'''

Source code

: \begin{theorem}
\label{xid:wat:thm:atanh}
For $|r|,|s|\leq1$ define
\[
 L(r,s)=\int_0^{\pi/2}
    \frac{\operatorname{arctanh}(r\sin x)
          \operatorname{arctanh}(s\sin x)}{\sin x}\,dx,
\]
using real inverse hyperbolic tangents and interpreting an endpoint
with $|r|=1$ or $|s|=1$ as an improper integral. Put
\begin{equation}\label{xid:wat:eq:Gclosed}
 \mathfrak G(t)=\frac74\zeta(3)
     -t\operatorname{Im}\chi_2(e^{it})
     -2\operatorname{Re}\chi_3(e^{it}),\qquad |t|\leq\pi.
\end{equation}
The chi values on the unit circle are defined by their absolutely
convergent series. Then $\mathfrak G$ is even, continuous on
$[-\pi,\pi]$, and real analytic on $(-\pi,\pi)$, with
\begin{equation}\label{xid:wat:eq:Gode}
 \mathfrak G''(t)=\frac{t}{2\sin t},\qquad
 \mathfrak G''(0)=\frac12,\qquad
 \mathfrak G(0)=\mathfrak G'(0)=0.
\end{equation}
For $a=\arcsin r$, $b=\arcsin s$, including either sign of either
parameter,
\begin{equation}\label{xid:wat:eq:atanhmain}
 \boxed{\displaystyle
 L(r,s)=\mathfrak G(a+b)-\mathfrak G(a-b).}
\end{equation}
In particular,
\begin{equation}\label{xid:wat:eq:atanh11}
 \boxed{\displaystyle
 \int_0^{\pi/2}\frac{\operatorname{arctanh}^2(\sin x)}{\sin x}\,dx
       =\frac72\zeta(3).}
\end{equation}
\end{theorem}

'''
'''

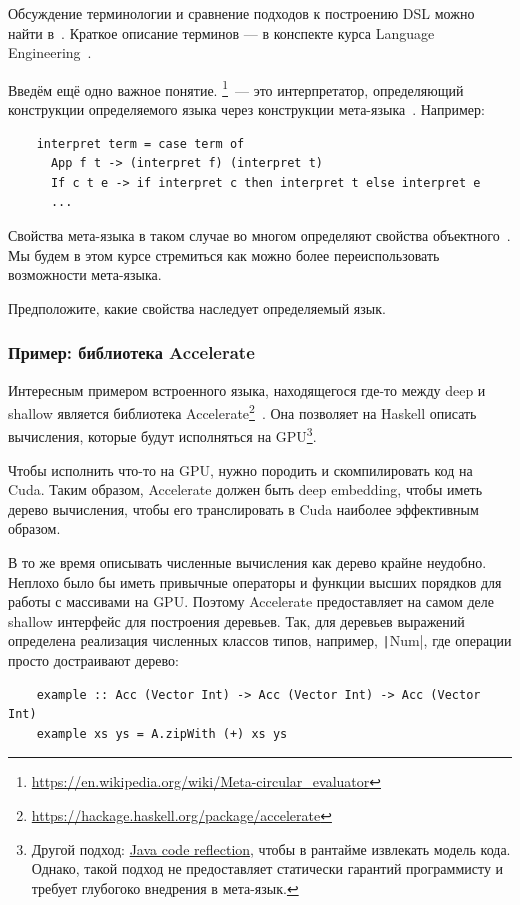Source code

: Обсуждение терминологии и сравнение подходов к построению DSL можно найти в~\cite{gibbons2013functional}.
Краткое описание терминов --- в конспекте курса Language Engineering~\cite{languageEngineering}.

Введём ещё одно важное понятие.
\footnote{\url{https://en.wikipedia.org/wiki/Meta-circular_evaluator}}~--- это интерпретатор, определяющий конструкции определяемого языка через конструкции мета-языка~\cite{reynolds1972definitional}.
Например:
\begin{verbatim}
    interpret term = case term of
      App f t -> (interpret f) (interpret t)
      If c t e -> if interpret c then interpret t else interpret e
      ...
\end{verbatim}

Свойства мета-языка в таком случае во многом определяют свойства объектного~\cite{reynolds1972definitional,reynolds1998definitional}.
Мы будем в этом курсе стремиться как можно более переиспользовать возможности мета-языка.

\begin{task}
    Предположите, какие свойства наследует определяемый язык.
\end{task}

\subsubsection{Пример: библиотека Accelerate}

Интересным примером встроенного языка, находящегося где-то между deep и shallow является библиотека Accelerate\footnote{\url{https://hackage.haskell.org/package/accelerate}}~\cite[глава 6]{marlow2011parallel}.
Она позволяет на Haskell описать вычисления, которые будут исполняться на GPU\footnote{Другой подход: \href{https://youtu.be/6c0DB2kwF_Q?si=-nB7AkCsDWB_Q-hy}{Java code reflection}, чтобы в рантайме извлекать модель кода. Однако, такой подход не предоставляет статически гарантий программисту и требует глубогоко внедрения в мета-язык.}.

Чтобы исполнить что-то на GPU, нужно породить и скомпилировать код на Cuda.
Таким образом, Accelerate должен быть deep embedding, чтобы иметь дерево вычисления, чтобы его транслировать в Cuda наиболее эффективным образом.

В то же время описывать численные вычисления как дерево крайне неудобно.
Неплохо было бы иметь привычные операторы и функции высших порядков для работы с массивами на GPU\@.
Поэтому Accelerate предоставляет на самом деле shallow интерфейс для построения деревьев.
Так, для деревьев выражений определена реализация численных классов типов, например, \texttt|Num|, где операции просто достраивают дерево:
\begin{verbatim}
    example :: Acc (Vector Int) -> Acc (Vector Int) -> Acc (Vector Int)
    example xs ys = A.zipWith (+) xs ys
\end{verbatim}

'''

WORK REQUIRED:
Find every line in the records that contains the word "предоставляет"; copy those lines.

REPLY:
Она позволяет на Haskell описать вычисления, которые будут исполняться на GPU\footnote{Другой подход: \href{https://youtu.be/6c0DB2kwF_Q?si=-nB7AkCsDWB_Q-hy}{Java code reflection}, чтобы в рантайме извлекать модель кода. Однако, такой подход не предоставляет статически гарантий программисту и требует глубогоко внедрения в мета-язык.}.
Поэтому Accelerate предоставляет на самом деле shallow интерфейс для построения деревьев.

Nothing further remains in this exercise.